▶ [Brief]:
Needed from the data below: every line from the one with "- **Frontend**: HTML, CSS, JavaScript" up to and including the one with "# API reference", repeated exactly and with nothing else.

#### Extracted records

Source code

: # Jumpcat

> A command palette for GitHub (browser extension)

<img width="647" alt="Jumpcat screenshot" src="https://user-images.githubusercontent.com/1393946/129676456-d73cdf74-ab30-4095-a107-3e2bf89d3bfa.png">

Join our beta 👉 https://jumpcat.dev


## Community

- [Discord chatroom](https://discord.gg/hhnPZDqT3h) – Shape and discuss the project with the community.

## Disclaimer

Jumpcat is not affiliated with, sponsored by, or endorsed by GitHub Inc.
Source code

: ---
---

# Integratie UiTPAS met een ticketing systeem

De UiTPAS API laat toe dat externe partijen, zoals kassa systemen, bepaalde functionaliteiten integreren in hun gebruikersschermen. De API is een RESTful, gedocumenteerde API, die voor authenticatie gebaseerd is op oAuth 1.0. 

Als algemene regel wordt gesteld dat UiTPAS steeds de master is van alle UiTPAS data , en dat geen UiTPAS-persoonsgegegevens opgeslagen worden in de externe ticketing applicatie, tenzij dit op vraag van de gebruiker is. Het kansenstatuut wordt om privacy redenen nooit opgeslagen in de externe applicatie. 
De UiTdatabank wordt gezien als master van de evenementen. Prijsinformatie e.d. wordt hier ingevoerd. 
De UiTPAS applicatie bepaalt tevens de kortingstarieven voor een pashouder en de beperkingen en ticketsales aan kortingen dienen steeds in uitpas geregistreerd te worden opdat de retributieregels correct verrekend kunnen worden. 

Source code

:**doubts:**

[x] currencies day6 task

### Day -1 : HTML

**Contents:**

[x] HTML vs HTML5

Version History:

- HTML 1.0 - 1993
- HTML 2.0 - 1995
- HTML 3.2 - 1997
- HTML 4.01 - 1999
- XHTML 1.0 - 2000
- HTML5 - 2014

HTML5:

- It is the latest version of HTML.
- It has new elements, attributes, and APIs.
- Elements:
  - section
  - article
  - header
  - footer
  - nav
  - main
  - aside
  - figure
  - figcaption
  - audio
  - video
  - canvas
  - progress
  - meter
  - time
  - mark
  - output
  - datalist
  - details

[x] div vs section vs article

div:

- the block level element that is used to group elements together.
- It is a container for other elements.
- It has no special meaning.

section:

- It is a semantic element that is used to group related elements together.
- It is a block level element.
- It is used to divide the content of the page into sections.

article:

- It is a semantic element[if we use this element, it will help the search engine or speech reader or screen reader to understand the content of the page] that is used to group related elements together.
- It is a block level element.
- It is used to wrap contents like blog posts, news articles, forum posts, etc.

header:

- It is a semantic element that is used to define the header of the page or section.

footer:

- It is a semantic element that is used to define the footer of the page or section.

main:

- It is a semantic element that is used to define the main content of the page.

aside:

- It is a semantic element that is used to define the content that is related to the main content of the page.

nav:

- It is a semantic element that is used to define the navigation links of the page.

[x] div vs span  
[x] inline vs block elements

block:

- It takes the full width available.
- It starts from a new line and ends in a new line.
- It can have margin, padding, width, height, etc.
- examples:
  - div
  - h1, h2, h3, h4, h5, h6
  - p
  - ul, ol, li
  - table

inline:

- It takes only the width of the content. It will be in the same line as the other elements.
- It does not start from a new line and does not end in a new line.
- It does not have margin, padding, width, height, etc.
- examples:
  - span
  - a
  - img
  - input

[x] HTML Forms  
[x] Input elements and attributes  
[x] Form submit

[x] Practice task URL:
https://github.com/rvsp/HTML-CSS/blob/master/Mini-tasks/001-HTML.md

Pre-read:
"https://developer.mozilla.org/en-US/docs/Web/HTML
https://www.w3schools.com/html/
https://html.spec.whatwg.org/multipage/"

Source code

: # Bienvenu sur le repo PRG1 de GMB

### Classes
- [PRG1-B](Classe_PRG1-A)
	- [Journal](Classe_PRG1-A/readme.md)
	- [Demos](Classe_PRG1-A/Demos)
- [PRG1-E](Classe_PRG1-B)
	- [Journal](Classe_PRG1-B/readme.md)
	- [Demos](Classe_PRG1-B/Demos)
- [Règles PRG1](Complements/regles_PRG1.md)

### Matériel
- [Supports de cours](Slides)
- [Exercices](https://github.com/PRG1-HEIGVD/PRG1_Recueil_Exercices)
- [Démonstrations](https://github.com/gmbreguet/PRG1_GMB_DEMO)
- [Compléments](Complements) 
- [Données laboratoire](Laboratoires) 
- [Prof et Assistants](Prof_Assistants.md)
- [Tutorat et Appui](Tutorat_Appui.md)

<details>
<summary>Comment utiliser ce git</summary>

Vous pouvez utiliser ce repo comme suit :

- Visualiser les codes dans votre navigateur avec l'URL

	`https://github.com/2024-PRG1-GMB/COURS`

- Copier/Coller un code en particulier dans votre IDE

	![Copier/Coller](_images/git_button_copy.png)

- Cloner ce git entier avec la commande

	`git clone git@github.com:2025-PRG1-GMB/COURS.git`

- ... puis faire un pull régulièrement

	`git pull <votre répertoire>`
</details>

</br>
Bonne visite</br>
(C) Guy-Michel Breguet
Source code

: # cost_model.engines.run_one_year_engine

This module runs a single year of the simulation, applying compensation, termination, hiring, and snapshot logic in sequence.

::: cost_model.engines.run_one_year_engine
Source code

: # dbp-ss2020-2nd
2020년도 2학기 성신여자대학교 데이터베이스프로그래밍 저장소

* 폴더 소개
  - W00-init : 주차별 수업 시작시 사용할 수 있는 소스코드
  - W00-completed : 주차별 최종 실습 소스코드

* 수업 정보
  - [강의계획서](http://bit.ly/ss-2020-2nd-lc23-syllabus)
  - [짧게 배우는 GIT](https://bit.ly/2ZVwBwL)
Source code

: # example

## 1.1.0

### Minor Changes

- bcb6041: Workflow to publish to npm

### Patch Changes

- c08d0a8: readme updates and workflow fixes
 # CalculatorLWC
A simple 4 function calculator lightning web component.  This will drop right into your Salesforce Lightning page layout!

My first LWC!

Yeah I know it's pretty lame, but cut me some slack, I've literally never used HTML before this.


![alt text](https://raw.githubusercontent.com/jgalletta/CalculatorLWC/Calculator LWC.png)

########
#### Extracted records

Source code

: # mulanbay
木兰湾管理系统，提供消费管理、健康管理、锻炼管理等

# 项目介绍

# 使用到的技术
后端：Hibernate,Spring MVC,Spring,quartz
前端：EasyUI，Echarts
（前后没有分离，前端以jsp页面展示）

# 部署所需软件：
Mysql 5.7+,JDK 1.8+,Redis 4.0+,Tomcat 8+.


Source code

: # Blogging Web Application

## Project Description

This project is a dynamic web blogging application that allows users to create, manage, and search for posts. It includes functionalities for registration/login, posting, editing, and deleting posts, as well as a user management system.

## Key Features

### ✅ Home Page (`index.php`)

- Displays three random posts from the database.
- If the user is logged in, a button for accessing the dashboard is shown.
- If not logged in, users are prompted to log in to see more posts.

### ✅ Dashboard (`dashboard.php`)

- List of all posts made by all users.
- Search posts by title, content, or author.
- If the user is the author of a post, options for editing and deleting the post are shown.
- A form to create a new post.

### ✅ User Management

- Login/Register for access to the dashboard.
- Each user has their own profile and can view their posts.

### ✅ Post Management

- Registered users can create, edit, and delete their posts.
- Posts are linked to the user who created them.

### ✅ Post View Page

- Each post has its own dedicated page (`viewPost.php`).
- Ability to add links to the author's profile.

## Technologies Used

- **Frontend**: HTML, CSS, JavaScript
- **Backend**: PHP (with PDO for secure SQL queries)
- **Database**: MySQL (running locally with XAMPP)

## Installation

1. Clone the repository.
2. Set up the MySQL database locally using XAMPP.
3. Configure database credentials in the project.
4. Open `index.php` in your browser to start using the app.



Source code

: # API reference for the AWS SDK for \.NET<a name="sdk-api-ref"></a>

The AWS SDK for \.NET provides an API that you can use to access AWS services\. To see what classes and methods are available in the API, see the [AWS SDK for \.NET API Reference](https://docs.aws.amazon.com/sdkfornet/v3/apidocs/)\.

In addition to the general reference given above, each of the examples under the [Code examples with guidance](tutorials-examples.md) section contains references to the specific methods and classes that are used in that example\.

########

▶ [Answer space]:
- **Frontend**: HTML, CSS, JavaScript
- **Backend**: PHP (with PDO for secure SQL queries)
- **Database**: MySQL (running locally with XAMPP)

## Installation

1. Clone the repository.
2. Set up the MySQL database locally using XAMPP.
3. Configure database credentials in the project.
4. Open `index.php` in your browser to start using the app.



Source code

: # API reference for the AWS SDK for \.NET<a name="sdk-api-ref"></a>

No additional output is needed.